AIM OF THE TASK: Let your answer be the line containing "人は、情報源によって同じ内容でも、信頼する／しない度合い（信頼性）が異なる。" and every line below it to the end of the records, copied exactly.

#### EXTRACTED RECORDS ####

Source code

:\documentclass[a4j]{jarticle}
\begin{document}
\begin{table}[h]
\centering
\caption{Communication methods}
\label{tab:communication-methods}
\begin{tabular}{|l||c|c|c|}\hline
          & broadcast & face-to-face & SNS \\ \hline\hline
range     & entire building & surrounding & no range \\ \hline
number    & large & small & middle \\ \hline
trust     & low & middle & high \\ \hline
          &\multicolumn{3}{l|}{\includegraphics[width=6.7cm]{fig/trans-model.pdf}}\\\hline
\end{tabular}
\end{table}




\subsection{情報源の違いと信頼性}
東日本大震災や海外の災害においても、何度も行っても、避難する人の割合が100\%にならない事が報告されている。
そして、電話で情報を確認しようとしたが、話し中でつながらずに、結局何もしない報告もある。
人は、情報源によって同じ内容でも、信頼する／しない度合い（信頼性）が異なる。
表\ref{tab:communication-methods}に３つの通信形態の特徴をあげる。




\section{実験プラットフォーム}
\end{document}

####

EXERCISE ANSWER:
人は、情報源によって同じ内容でも、信頼する／しない度合い（信頼性）が異なる。
表\ref{tab:communication-methods}に３つの通信形態の特徴をあげる。




\section{実験プラットフォーム}
\end{document}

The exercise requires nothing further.